Bien sûr, cet exemple peut aujourd’hui paraître daté. L’homme, désormais âgé d’une quarantaine d’années, ne fait pas partie de la vague de jihadistes partis grossir les rangs de l’Etat islamique dans la zone irako-syrienne. Celui que les surveillants pénitentiaires surnommaient parfois «Oussama ben Laden» appartient à la génération précédente, davantage attirée par le Pakistan et l’Afghanistan. Et c’est à la fin des années 2000 qu’il commence à «décrocher», bien avant la montée en puissance de Daech. Mais pour Claire Robiche, «la façon d’embrigader les gens, elle, n’a pas tellement changé». Et les points communs avec les nombreux récits de radicalisation collectés ces dernières années sont, en effet, édifiants. La description de l’univers carcéral est tout aussi intéressante, même si l’administration a tenté, ces dernières années, de modifier sa gestion du phénomène, entre unités dédiées et autres stages de citoyenneté.
«Tu t’attaques à la structure familiale pour qu’il se sente incompris»

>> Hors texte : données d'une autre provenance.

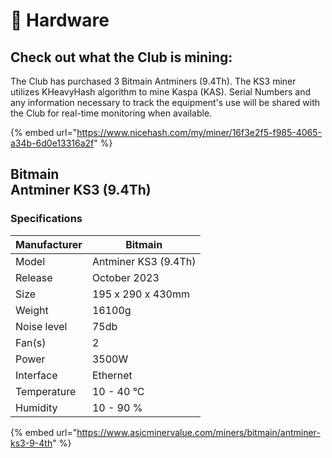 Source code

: # 📠 Hardware

## **Check out what the Club is mining:**

The Club has purchased 3 Bitmain Antminers (9.4Th). The KS3 miner utilizes KHeavyHash algorithm to mine Kaspa (KAS). Serial Numbers and any information necessary to track the equipment's use will be shared with the Club for real-time monitoring when available.

{% embed url="https://www.nicehash.com/my/miner/16f3e2f5-f985-4065-a34b-6d0e13316a2f" %}

Bitmain\
Antminer KS3 (9.4Th)
--------------------

### Specifications

| Manufacturer | Bitmain              |
| ------------ | -------------------- |
| Model        | Antminer KS3 (9.4Th) |
| Release      | October 2023         |
| Size         | 195 x 290 x 430mm    |
| Weight       | 16100g               |
| Noise level  | 75db                 |
| Fan(s)       | 2                    |
| Power        | 3500W                |
| Interface    | Ethernet             |
| Temperature  | 10 - 40 °C           |
| Humidity     | 10 - 90 %            |

{% embed url="https://www.asicminervalue.com/miners/bitmain/antminer-ks3-9-4th" %}
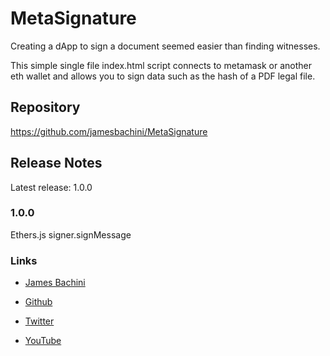 # MetaSignature

Creating a dApp to sign a document seemed easier than finding witnesses.

This simple single file index.html script connects to metamask or another eth wallet and allows you to sign data such as the hash of a PDF legal file.

## Repository
https://github.com/jamesbachini/MetaSignature


## Release Notes

Latest release: 1.0.0

### 1.0.0

Ethers.js signer.signMessage


### Links

* [James Bachini](https://jamesbachini.com)

* [Github](https://github.com/jamesbachini)

* [Twitter](https://twitter.com/james_bachini)

* [YouTube](https://www.youtube.com/c/JamesBachini)

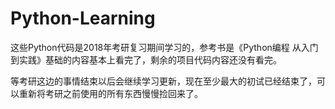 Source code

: # Python-Learning 

这些Python代码是2018年考研复习期间学习的，参考书是《Python编程 从入门到实践》基础的内容基本上看完了，剩余的项目代码内容还没有看完。

等考研这边的事情结束以后会继续学习更新，现在至少最大的初试已经结束了，可以重新将考研之前使用的所有东西慢慢捡回来了。
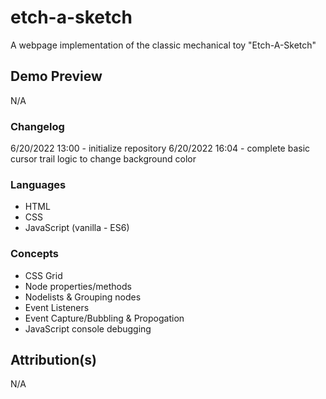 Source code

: # etch-a-sketch
A webpage implementation of the classic mechanical toy "Etch-A-Sketch"

## Demo Preview
N/A

### Changelog
6/20/2022 13:00 - initialize repository
6/20/2022 16:04 - complete basic cursor trail logic to change background color

### Languages
- HTML
- CSS
- JavaScript (vanilla - ES6)

### Concepts
- CSS Grid
- Node properties/methods
- Nodelists & Grouping nodes
- Event Listeners
- Event Capture/Bubbling & Propogation
- JavaScript console debugging

## Attribution(s)
N/A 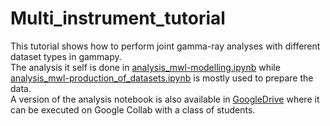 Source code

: # Multi_instrument_tutorial
This tutorial shows how to perform joint gamma-ray analyses with different dataset types in gammapy.  
The analysis it self is done in [analysis_mwl-modelling.ipynb](https://github.com/tunbehaun273/Multi_instrument_tutorial/blob/main/analysis_mwl-modelling.ipynb) while [analysis_mwl-production_of_datasets.ipynb](https://github.com/tunbehaun273/Multi_instrument_tutorial/blob/main/analysis_mwl-production_of_datasets.ipynb) is mostly used to prepare the data.  
A version of the analysis notebook is also available in [GoogleDrive](https://drive.google.com/file/d/1Bh0Ni5g59IY3hhRftV4vGLiNkHiqNryj/view?usp=drive_link) where it can be executed on Google Collab with a class of students.
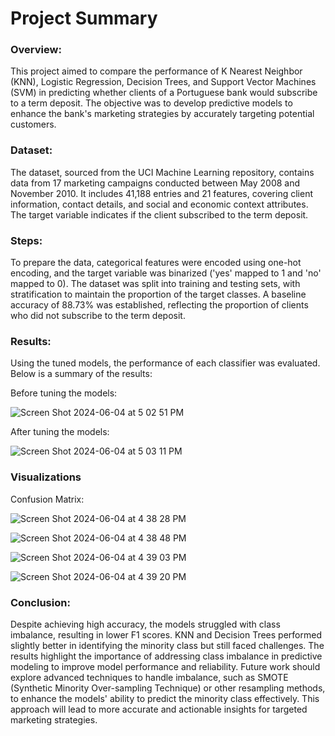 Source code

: # Project Summary
### Overview:
This project aimed to compare the performance of K Nearest Neighbor (KNN), Logistic Regression, Decision Trees, and Support Vector Machines (SVM) in predicting whether clients of a Portuguese bank would subscribe to a term deposit. The objective was to develop predictive models to enhance the bank's marketing strategies by accurately targeting potential customers.

### Dataset:
The dataset, sourced from the UCI Machine Learning repository, contains data from 17 marketing campaigns conducted between May 2008 and November 2010. It includes 41,188 entries and 21 features, covering client information, contact details, and social and economic context attributes. The target variable indicates if the client subscribed to the term deposit.

### Steps:
To prepare the data, categorical features were encoded using one-hot encoding, and the target variable was binarized ('yes' mapped to 1 and 'no' mapped to 0). The dataset was split into training and testing sets, with stratification to maintain the proportion of the target classes. A baseline accuracy of 88.73% was established, reflecting the proportion of clients who did not subscribe to the term deposit.

### Results:
Using the tuned models, the performance of each classifier was evaluated. Below is a summary of the results:

Before tuning the models:

![Screen Shot 2024-06-04 at 5 02 51 PM](https://github.com/RileyChisholm/UCB-MLAI3/assets/161158181/b4929d23-226e-4579-9b0e-caafc697a97c)


After tuning the models:

![Screen Shot 2024-06-04 at 5 03 11 PM](https://github.com/RileyChisholm/UCB-MLAI3/assets/161158181/04129ab1-6619-46dd-9cf9-c511f614504b)


### Visualizations

Confusion Matrix:

![Screen Shot 2024-06-04 at 4 38 28 PM](https://github.com/RileyChisholm/UCB-MLAI3/assets/161158181/92124c64-26d9-46fe-b61e-3c4d25fc36eb)

![Screen Shot 2024-06-04 at 4 38 48 PM](https://github.com/RileyChisholm/UCB-MLAI3/assets/161158181/e50531d6-72d0-4f17-ac15-d44740981666)

![Screen Shot 2024-06-04 at 4 39 03 PM](https://github.com/RileyChisholm/UCB-MLAI3/assets/161158181/44cf6a80-9e9e-4519-8950-a856c2e6653e)

![Screen Shot 2024-06-04 at 4 39 20 PM](https://github.com/RileyChisholm/UCB-MLAI3/assets/161158181/da4bf160-7628-4dec-9293-322297a6e7a8)


### Conclusion:
Despite achieving high accuracy, the models struggled with class imbalance, resulting in lower F1 scores. KNN and Decision Trees performed slightly better in identifying the minority class but still faced challenges. The results highlight the importance of addressing class imbalance in predictive modeling to improve model performance and reliability. Future work should explore advanced techniques to handle imbalance, such as SMOTE (Synthetic Minority Over-sampling Technique) or other resampling methods, to enhance the models' ability to predict the minority class effectively. This approach will lead to more accurate and actionable insights for targeted marketing strategies.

Quand Mohamed entre en prison, il a 18 ans et compte déjà quelques passages dans des établissements pénitentiaires pour mineurs. Le choc est rude. «Il y avait beaucoup de haine, de violence, je me trouvais plongé dans un monde d’adultes», raconte-t-il. A la recherche de repères, il fait la rencontre dans les cours de promenade de «frères» musulmans. «Il avait été initié à l’islam par son grand-père, précise la documentariste. C’était un bagage assez classique, qui s’est exacerbé en prison.» Mohamed sympathise avec un «frère» qui l’impressionne, avec son kamis, sa barbe, le khôl aux yeux.